The Girl Who Circumnavigated Fairyland in a Ship of Her Own
Making
by Catherynne M. Valente (2011)
The agent picks up a volume.
‘Catherynne M. Valente. My favourite author.’
‘Mine too,’ is the reply.
That cryptic exchange sent me to the library and a copy of Space Opera, the funniest science fiction novel I’ve read. John Scalzi summed-up Catherynne Valente's Space Opera best, when he wrote that it was, ‘As if Ziggy Stardust went on a blind date with The Hitchhiker’s Guide to the Galaxy, then they
got smashed and sang karaoke all night.’ This is a novel which everyone who loathes the Eurovision Song Contest should read just to encounter the Metagalactic Grand Prix for song and dance.

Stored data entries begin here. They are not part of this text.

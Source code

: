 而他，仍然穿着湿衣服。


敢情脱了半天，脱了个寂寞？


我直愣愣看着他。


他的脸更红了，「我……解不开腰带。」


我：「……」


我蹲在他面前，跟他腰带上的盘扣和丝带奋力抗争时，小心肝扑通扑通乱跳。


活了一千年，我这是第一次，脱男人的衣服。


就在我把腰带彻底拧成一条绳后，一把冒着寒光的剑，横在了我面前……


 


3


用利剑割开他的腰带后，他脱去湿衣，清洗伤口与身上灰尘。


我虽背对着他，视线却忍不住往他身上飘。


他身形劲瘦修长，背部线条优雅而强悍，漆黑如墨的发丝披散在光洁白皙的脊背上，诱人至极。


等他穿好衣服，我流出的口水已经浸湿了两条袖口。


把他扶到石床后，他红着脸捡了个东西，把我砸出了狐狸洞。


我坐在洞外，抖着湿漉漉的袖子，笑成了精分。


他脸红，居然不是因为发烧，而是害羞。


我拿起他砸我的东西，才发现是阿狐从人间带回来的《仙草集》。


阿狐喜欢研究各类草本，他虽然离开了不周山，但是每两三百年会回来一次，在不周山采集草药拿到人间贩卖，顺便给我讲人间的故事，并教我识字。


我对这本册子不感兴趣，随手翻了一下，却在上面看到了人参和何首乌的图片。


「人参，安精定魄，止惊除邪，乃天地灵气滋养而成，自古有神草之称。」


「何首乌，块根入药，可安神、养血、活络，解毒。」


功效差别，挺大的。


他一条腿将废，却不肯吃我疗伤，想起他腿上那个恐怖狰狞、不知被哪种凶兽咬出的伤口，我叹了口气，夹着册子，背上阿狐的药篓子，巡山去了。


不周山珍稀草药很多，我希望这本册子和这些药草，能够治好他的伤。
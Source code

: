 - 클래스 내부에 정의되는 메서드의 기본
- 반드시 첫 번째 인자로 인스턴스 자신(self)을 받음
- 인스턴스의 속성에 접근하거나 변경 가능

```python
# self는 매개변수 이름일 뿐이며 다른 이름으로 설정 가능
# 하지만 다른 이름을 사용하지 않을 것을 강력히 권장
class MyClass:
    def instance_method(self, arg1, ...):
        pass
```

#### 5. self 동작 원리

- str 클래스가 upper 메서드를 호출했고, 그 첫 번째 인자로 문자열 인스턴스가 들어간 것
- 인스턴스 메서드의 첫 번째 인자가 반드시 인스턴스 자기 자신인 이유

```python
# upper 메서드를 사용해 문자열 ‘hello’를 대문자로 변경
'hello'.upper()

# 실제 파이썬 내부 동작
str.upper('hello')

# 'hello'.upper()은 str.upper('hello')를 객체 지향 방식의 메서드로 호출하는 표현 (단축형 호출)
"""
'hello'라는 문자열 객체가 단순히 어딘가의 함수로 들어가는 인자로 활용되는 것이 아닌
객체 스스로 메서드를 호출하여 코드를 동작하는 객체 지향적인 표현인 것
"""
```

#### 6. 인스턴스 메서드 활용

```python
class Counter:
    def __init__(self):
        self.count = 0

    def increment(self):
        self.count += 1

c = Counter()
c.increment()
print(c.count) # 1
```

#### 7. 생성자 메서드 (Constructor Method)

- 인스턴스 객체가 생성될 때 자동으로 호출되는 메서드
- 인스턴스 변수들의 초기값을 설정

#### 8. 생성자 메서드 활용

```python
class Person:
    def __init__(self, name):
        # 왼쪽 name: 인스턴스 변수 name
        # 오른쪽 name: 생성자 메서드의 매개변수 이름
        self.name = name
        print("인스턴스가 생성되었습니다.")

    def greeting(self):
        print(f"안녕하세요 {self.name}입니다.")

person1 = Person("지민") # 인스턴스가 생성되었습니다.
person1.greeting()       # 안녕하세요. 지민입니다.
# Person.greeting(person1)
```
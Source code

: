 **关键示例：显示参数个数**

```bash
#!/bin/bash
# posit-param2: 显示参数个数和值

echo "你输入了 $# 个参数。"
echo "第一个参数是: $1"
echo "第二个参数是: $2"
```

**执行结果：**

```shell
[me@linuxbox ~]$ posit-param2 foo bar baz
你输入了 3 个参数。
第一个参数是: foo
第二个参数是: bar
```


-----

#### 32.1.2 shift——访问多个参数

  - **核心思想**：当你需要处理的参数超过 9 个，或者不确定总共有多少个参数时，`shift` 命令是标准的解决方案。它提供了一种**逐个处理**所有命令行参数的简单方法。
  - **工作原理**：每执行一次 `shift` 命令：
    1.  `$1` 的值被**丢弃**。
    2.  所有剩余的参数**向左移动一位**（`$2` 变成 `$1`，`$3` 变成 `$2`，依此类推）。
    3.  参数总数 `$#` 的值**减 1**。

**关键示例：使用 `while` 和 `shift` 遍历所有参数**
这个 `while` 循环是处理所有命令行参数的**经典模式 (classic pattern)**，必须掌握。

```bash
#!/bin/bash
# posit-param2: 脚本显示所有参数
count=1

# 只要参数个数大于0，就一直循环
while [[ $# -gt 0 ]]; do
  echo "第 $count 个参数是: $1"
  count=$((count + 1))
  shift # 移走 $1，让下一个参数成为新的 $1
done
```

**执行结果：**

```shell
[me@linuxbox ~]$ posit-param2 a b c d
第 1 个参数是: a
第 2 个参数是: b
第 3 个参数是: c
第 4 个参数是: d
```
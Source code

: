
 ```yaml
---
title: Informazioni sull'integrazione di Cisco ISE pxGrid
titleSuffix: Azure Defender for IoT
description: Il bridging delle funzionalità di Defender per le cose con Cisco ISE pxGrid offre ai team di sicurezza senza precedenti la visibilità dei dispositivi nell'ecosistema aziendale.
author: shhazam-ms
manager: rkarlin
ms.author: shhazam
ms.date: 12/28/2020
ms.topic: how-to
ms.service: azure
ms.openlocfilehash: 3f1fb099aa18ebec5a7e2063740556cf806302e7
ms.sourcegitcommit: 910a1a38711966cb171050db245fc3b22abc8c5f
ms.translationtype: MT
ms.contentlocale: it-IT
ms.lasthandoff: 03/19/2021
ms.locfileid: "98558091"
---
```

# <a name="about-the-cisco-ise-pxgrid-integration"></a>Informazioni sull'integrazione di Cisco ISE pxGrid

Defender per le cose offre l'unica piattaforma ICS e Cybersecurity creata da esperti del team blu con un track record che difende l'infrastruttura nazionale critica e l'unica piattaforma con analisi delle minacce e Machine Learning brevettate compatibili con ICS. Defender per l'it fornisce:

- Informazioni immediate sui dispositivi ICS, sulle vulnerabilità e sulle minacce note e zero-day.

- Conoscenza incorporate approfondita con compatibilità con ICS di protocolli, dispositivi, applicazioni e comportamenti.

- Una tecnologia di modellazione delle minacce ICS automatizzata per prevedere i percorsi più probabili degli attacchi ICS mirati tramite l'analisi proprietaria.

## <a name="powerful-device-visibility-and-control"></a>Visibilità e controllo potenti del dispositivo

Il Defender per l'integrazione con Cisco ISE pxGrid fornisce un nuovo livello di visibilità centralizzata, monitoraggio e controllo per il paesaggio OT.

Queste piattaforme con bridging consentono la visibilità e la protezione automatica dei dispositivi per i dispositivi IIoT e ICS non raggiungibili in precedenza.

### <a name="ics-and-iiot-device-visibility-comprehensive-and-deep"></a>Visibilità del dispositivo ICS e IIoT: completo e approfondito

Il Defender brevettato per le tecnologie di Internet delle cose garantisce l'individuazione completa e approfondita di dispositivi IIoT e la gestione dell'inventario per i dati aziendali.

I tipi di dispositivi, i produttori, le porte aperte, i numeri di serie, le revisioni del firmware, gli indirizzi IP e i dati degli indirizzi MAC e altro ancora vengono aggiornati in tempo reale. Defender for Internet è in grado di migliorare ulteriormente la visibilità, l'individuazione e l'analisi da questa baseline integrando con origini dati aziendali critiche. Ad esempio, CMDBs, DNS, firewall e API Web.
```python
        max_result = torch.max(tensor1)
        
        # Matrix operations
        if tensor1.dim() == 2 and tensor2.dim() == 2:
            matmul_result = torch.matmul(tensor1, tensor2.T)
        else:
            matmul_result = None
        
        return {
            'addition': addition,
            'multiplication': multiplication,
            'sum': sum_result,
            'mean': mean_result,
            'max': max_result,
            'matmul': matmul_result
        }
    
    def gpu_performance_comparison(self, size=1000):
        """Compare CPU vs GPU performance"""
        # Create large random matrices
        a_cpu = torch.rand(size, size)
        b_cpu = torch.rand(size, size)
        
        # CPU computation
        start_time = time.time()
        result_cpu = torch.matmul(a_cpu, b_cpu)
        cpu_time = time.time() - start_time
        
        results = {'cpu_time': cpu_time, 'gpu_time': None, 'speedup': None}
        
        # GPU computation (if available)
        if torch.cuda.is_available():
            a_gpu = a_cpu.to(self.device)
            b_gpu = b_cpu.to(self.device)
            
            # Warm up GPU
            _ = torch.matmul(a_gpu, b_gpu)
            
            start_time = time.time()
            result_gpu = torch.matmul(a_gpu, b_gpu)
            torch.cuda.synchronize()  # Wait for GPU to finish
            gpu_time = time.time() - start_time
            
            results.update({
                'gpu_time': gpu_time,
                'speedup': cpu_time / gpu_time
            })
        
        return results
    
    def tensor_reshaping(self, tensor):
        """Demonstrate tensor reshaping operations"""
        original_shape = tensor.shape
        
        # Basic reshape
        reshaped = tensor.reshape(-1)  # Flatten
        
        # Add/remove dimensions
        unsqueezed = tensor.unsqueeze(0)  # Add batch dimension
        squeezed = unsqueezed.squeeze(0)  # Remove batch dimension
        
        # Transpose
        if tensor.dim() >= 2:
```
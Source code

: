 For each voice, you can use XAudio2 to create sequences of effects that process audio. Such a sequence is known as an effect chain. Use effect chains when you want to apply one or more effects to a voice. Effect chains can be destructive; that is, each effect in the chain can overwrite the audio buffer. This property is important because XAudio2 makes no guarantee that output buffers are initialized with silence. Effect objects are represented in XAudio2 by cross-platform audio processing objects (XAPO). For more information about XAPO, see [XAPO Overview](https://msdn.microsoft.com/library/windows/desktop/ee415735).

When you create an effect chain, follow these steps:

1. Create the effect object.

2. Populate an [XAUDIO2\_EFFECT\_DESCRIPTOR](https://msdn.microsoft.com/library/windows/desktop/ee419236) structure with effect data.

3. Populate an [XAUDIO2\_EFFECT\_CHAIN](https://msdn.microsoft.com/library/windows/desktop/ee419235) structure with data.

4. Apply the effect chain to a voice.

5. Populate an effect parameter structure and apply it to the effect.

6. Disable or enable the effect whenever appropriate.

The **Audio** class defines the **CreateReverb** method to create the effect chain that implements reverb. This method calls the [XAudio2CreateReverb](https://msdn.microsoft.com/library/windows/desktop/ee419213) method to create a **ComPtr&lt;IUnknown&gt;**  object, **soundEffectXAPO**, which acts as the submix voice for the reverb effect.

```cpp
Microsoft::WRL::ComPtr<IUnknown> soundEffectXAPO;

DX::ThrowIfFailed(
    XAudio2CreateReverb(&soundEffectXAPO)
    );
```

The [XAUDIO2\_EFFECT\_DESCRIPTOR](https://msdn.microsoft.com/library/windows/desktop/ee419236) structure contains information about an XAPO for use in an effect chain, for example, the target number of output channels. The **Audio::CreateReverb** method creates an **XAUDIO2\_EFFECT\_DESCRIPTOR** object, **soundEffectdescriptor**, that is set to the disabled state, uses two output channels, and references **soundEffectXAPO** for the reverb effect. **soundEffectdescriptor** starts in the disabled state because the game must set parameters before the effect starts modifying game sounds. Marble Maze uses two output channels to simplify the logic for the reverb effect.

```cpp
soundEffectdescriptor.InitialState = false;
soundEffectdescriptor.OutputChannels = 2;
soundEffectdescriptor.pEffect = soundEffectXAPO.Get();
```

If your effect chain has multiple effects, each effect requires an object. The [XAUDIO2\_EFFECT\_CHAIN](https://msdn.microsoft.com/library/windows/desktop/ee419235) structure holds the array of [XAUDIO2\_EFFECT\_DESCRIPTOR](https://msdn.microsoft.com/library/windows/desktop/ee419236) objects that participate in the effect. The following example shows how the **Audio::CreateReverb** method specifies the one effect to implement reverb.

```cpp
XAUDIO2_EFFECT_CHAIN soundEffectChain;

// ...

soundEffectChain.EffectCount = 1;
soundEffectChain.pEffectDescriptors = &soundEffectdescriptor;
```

The next Valente title I located was the first of her
Fairyland series, The Girl Who Circumnavigated Fairyland in a Ship of Her Own Making.
At this point we should all remember what the great Diana Wynne Jones wrote in
Fire and Hemlock: ‘Only thin, weak thinkers despise fairy stories.’
“…September read often and liked it best when words did not pretend to be simple but put on their full armour and rode out with colours flying."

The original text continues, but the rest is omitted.